For Trump to do so would be an obvious First Amendment violation of its own. No matter what one thinks of Twitter, operating a social media platform that hosts a wide array of speech is, itself, a form of expression protected under the First Amendment. Just as Trump can’t shut down a newspaper because he doesn’t like one of its articles, he can’t close down Twitter — let alone all of social media — because he doesn’t like a warning affixed to a couple of his tweets.
Some of Trump’s congressional allies are echoing his threat in ways that also misapprehend the relevant law. Florida Sen. Marco Rubio took to Twitter to say that if social media companies exercise some “editorial role like a publisher,” they should no longer receive the protections from liability afforded them under federal law.
Rubio fundamentally misunderstands the law and, in particular, Section 230 of the Communications Decency Act.
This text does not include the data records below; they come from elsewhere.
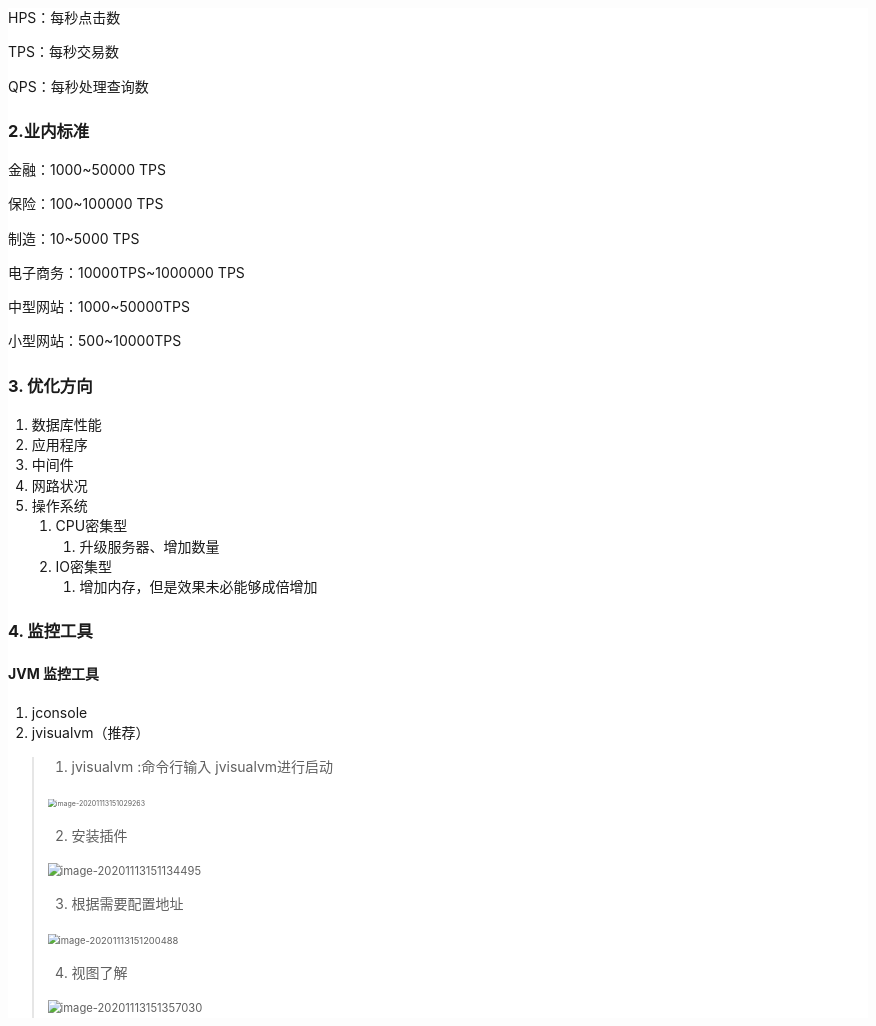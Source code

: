 HPS：每秒点击数

TPS：每秒交易数

QPS：每秒处理查询数

### 2.业内标准

金融：1000~50000 TPS

保险：100~100000 TPS

制造：10~5000 TPS

电子商务：10000TPS~1000000 TPS

中型网站：1000~50000TPS

小型网站：500~10000TPS

### 3. 优化方向

1. 数据库性能
2. 应用程序
3. 中间件
4. 网路状况
5. 操作系统
   1. CPU密集型
      1. 升级服务器、增加数量
   2. IO密集型
      1. 增加内存，但是效果未必能够成倍增加

### 4. 监控工具

#### JVM 监控工具

1. jconsole
2. jvisualvm（推荐）

> 1. jvisualvm  :命令行输入 jvisualvm进行启动
>
> <img src="https://duxin2010.oss-cn-beijing.aliyuncs.com/20201113151029.png" alt="image-20201113151029263" style="zoom:50%;" />
>
> 2. 安装插件
>
> <img src="https://duxin2010.oss-cn-beijing.aliyuncs.com/20201113151134.png" alt="image-20201113151134495" style="zoom:80%;" />
>
> 3. 根据需要配置地址
>
> <img src="https://duxin2010.oss-cn-beijing.aliyuncs.com/20201113151200.png" alt="image-20201113151200488" style="zoom: 67%;" />
>
> 4. 视图了解
>
> <img src="https://duxin2010.oss-cn-beijing.aliyuncs.com/20201113151357.png" alt="image-20201113151357030" style="zoom:80%;" />
>
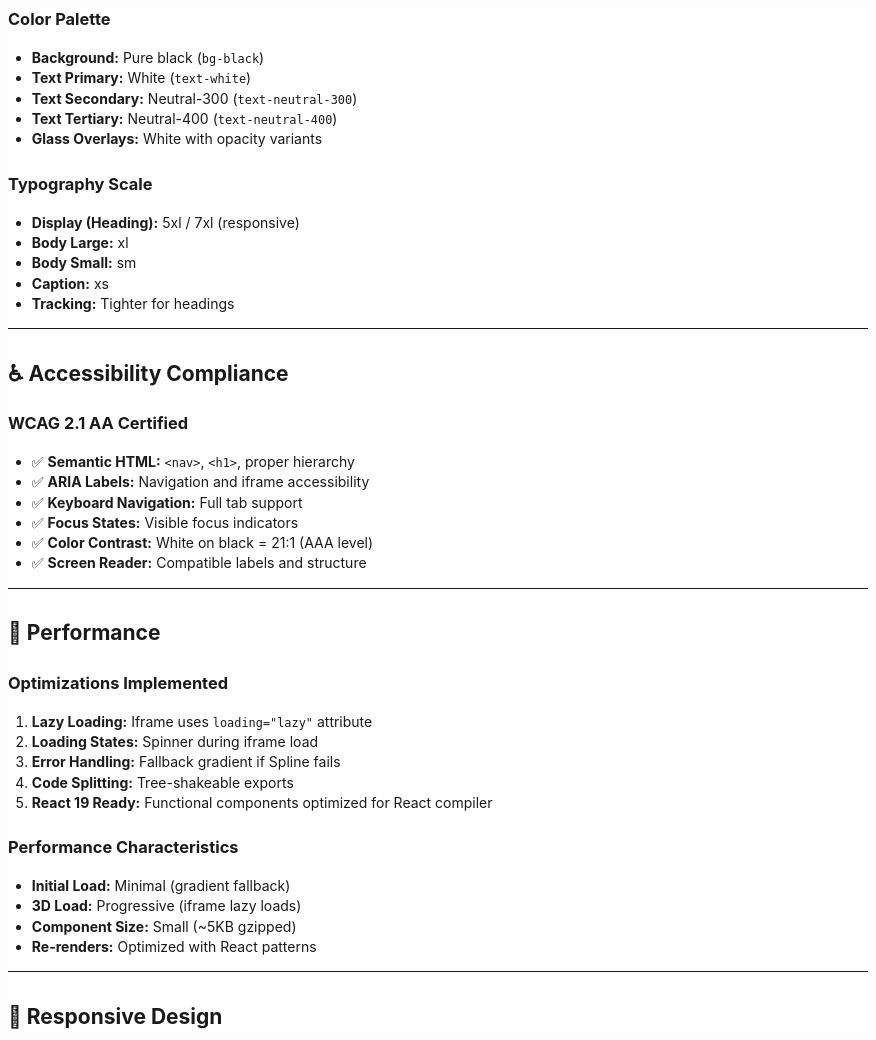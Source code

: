 ### Color Palette

- **Background:** Pure black (`bg-black`)
- **Text Primary:** White (`text-white`)
- **Text Secondary:** Neutral-300 (`text-neutral-300`)
- **Text Tertiary:** Neutral-400 (`text-neutral-400`)
- **Glass Overlays:** White with opacity variants

### Typography Scale

- **Display (Heading):** 5xl / 7xl (responsive)
- **Body Large:** xl
- **Body Small:** sm
- **Caption:** xs
- **Tracking:** Tighter for headings

---

## ♿ Accessibility Compliance

### WCAG 2.1 AA Certified

- ✅ **Semantic HTML:** `<nav>`, `<h1>`, proper hierarchy
- ✅ **ARIA Labels:** Navigation and iframe accessibility
- ✅ **Keyboard Navigation:** Full tab support
- ✅ **Focus States:** Visible focus indicators
- ✅ **Color Contrast:** White on black = 21:1 (AAA level)
- ✅ **Screen Reader:** Compatible labels and structure

---

## 🚀 Performance

### Optimizations Implemented

1. **Lazy Loading:** Iframe uses `loading="lazy"` attribute
2. **Loading States:** Spinner during iframe load
3. **Error Handling:** Fallback gradient if Spline fails
4. **Code Splitting:** Tree-shakeable exports
5. **React 19 Ready:** Functional components optimized for React compiler

### Performance Characteristics

- **Initial Load:** Minimal (gradient fallback)
- **3D Load:** Progressive (iframe lazy loads)
- **Component Size:** Small (~5KB gzipped)
- **Re-renders:** Optimized with React patterns

---

## 📱 Responsive Design
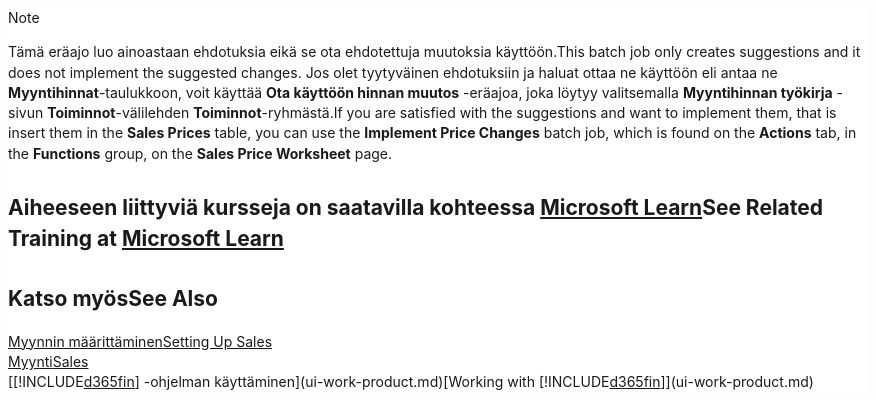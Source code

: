 > [!NOTE]   
>  <span data-ttu-id="9f268-213">Tämä eräajo luo ainoastaan ehdotuksia eikä se ota ehdotettuja muutoksia käyttöön.</span><span class="sxs-lookup"><span data-stu-id="9f268-213">This batch job only creates suggestions and it does not implement the suggested changes.</span></span> <span data-ttu-id="9f268-214">Jos olet tyytyväinen ehdotuksiin ja haluat ottaa ne käyttöön eli antaa ne **Myyntihinnat**-taulukkoon, voit käyttää **Ota käyttöön hinnan muutos** -eräajoa, joka löytyy valitsemalla **Myyntihinnan työkirja** -sivun **Toiminnot**-välilehden **Toiminnot**-ryhmästä.</span><span class="sxs-lookup"><span data-stu-id="9f268-214">If you are satisfied with the suggestions and want to implement them, that is insert them in the **Sales Prices** table, you can use the **Implement Price Changes** batch job, which is found on the **Actions** tab, in the **Functions** group, on the **Sales Price Worksheet** page.</span></span>

## <a name="see-related-training-at-microsoft-learnlearnmodulesmanage-sales-prices-dynamics-365-business-centralindex"></a><span data-ttu-id="9f268-215">Aiheeseen liittyviä kursseja on saatavilla kohteessa [Microsoft Learn](/learn/modules/manage-sales-prices-dynamics-365-business-central/index)</span><span class="sxs-lookup"><span data-stu-id="9f268-215">See Related Training at [Microsoft Learn](/learn/modules/manage-sales-prices-dynamics-365-business-central/index)</span></span>

## <a name="see-also"></a><span data-ttu-id="9f268-216">Katso myös</span><span class="sxs-lookup"><span data-stu-id="9f268-216">See Also</span></span>
[<span data-ttu-id="9f268-217">Myynnin määrittäminen</span><span class="sxs-lookup"><span data-stu-id="9f268-217">Setting Up Sales</span></span>](sales-setup-sales.md)  
[<span data-ttu-id="9f268-218">Myynti</span><span class="sxs-lookup"><span data-stu-id="9f268-218">Sales</span></span>](sales-manage-sales.md)  
<span data-ttu-id="9f268-219">[[!INCLUDE[d365fin](includes/d365fin_md.md)] -ohjelman käyttäminen](ui-work-product.md)</span><span class="sxs-lookup"><span data-stu-id="9f268-219">[Working with [!INCLUDE[d365fin](includes/d365fin_md.md)]](ui-work-product.md)</span></span>
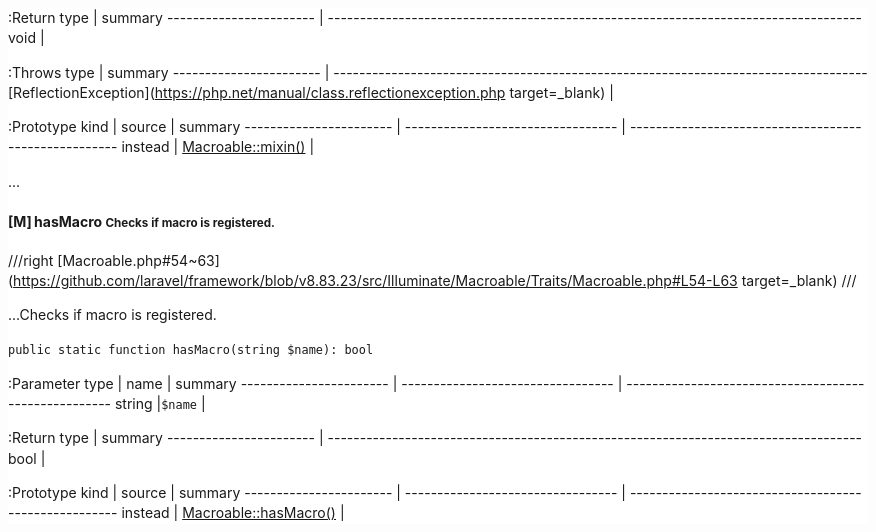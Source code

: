 :Return
type | summary
----------------------- | -----------------------------------------------------------------------------------
​void | ​<span class="summary"></span>

:Throws
type | summary
----------------------- | -----------------------------------------------------------------------------------
​[ReflectionException](https://php.net/manual/class.reflectionexception.php target=_blank) | ​<span class="summary"></span>

:Prototype
kind | source | summary
----------------------- | --------------------------------- | -----------------------------------------------------
​instead | ​[Macroable::mixin()](#--Illuminate-Support-Traits-Macroable%3A%3Amixin%28%29) | ​<span class="summary"></span>


...


#### <a id='Illuminate-Redis-Connections-Connection::hasMacro()' class='anchor'></a>[M] hasMacro <small><span class="summary">Checks if macro is registered.</span></small>

///right
[Macroable.php#54~63](https://github.com/laravel/framework/blob/v8.83.23/src/Illuminate/Macroable/Traits/Macroable.php#L54-L63 target=_blank)
///

...Checks if macro is registered.
```php:Definitation
public static function hasMacro(string $name): bool
```


:Parameter
type | name | summary
----------------------- | --------------------------------- | -----------------------------------------------------
​string | ​`$name` | ​<span class="summary"></span>

:Return
type | summary
----------------------- | -----------------------------------------------------------------------------------
​bool | ​<span class="summary"></span>


:Prototype
kind | source | summary
----------------------- | --------------------------------- | -----------------------------------------------------
​instead | ​[Macroable::hasMacro()](#--Illuminate-Support-Traits-Macroable%3A%3AhasMacro%28%29) | ​<span class="summary"></span>
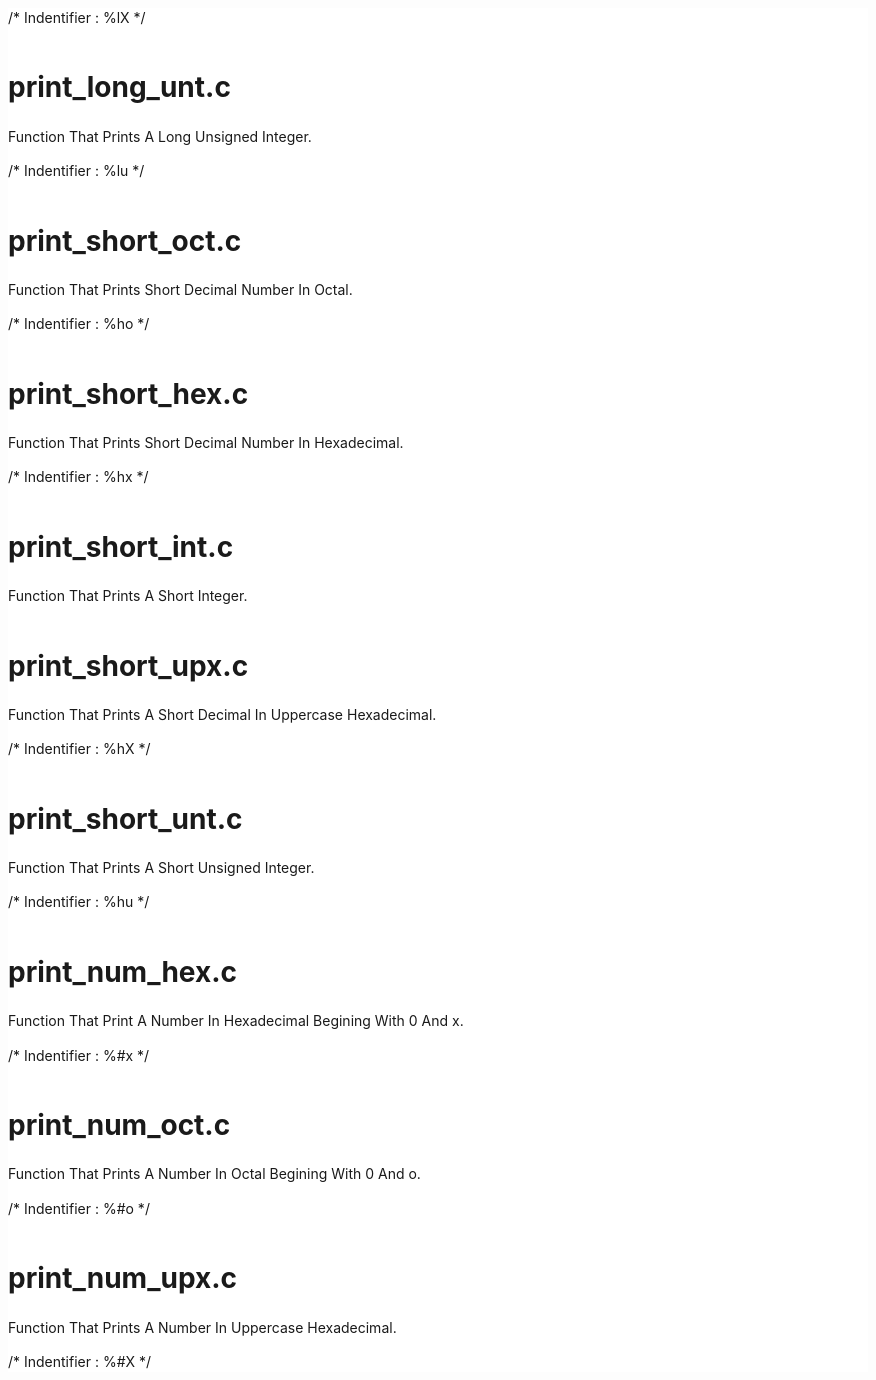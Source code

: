 /* Indentifier : %lX */

# print_long_unt.c
Function That Prints A Long Unsigned Integer.

/* Indentifier : %lu */

# print_short_oct.c
Function That Prints Short Decimal Number In Octal.

/* Indentifier : %ho */

# print_short_hex.c
Function That Prints Short Decimal Number In Hexadecimal.

/* Indentifier : %hx */

# print_short_int.c
Function That Prints A Short Integer.

# print_short_upx.c
Function That Prints A Short Decimal In Uppercase Hexadecimal.

/* Indentifier : %hX */

# print_short_unt.c
Function That Prints A Short Unsigned Integer.

/* Indentifier : %hu */

# print_num_hex.c
Function That Print A Number In Hexadecimal Begining With 0 And x.

/* Indentifier : %#x */

# print_num_oct.c
Function That Prints A Number In Octal Begining With 0 And o.

/* Indentifier : %#o */

# print_num_upx.c
Function That Prints A Number In Uppercase Hexadecimal.

/* Indentifier : %#X */

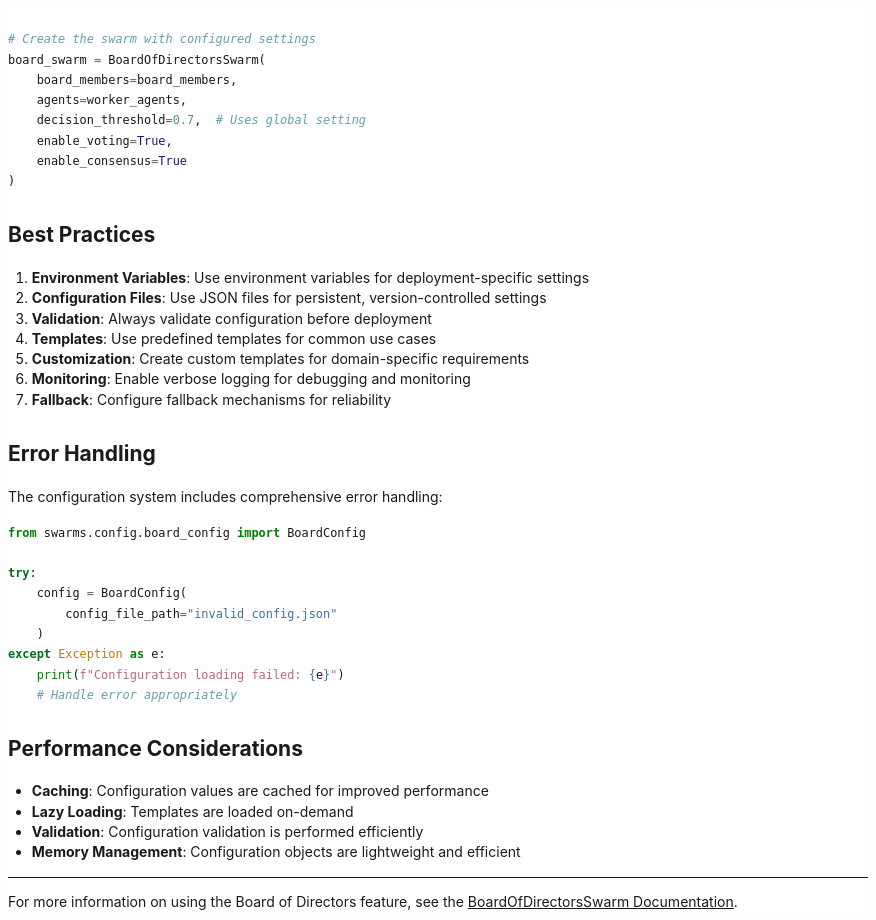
 ```python

# Create the swarm with configured settings
board_swarm = BoardOfDirectorsSwarm(
    board_members=board_members,
    agents=worker_agents,
    decision_threshold=0.7,  # Uses global setting
    enable_voting=True,
    enable_consensus=True
)
```

## Best Practices

1. **Environment Variables**: Use environment variables for deployment-specific settings
2. **Configuration Files**: Use JSON files for persistent, version-controlled settings
3. **Validation**: Always validate configuration before deployment
4. **Templates**: Use predefined templates for common use cases
5. **Customization**: Create custom templates for domain-specific requirements
6. **Monitoring**: Enable verbose logging for debugging and monitoring
7. **Fallback**: Configure fallback mechanisms for reliability

## Error Handling

The configuration system includes comprehensive error handling:

```python
from swarms.config.board_config import BoardConfig

try:
    config = BoardConfig(
        config_file_path="invalid_config.json"
    )
except Exception as e:
    print(f"Configuration loading failed: {e}")
    # Handle error appropriately
```

## Performance Considerations

- **Caching**: Configuration values are cached for improved performance
- **Lazy Loading**: Templates are loaded on-demand
- **Validation**: Configuration validation is performed efficiently
- **Memory Management**: Configuration objects are lightweight and efficient

---

For more information on using the Board of Directors feature, see the [BoardOfDirectorsSwarm Documentation](https://docs.swarms.world/en/latest/swarms/structs/board_of_directors_swarm/). 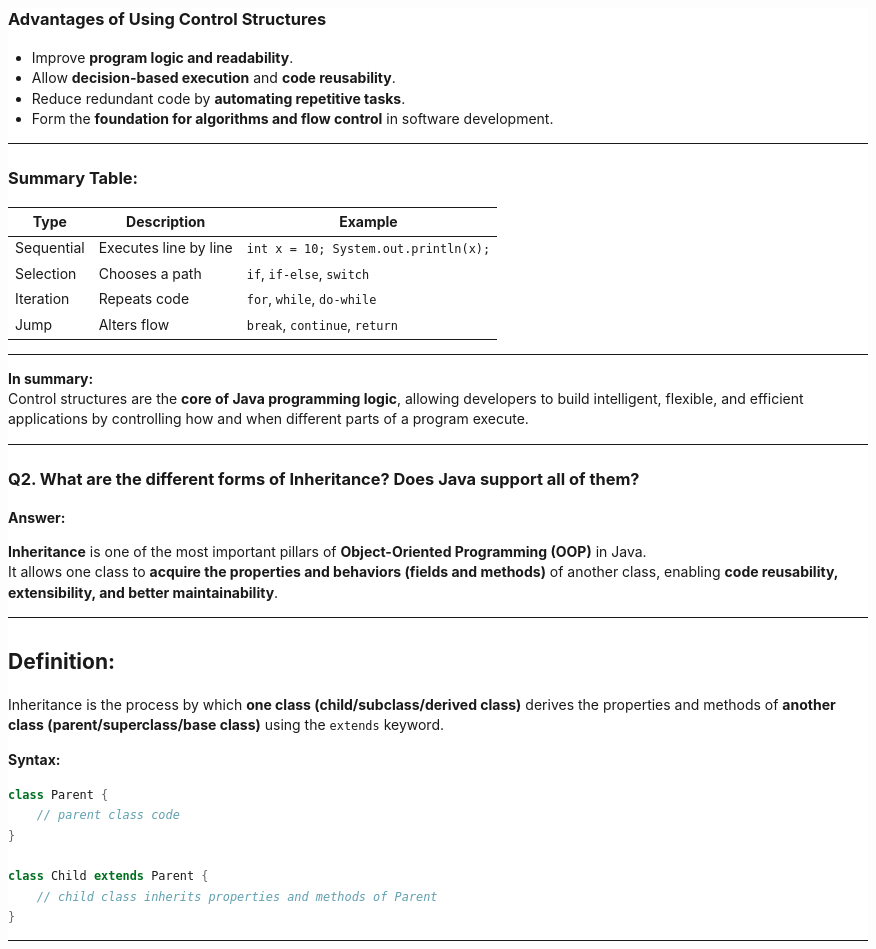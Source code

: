 
### **Advantages of Using Control Structures**
- Improve **program logic and readability**.  
- Allow **decision-based execution** and **code reusability**.  
- Reduce redundant code by **automating repetitive tasks**.  
- Form the **foundation for algorithms and flow control** in software development.

---

### **Summary Table:**

| Type | Description | Example |
|------|--------------|----------|
| Sequential | Executes line by line | `int x = 10; System.out.println(x);` |
| Selection | Chooses a path | `if`, `if-else`, `switch` |
| Iteration | Repeats code | `for`, `while`, `do-while` |
| Jump | Alters flow | `break`, `continue`, `return` |

---

**In summary:**  
Control structures are the **core of Java programming logic**, allowing developers to build intelligent, flexible, and efficient applications by controlling how and when different parts of a program execute.


 ---

 ### Q2. What are the different forms of Inheritance? Does Java support all of them?

**Answer:**

**Inheritance** is one of the most important pillars of **Object-Oriented Programming (OOP)** in Java.  
It allows one class to **acquire the properties and behaviors (fields and methods)** of another class, enabling **code reusability, extensibility, and better maintainability**.

---

## **Definition:**

Inheritance is the process by which **one class (child/subclass/derived class)** derives the properties and methods of **another class (parent/superclass/base class)** using the `extends` keyword.

**Syntax:**
```java
class Parent {
    // parent class code
}

class Child extends Parent {
    // child class inherits properties and methods of Parent
}
```

---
Section 230 was passed precisely to provide social media companies with the flexibility to regulate content on their platforms responsibly, even as they played a very different role from that of traditional publishers because social media companies don’t scrutinize content before it is uploaded to their platforms.
In other words, Section 230 was meant to incentivize companies like Twitter to do exactly what the company just did in experimenting with a new way of moderating Trump’s relentlessly false tweets. There are thoughtful arguments for and against Section 230 in its current form, but it makes no sense to suggest that social media platforms should lose Section 230’s protections for exercising the type of content moderation that the provision was intended to facilitate.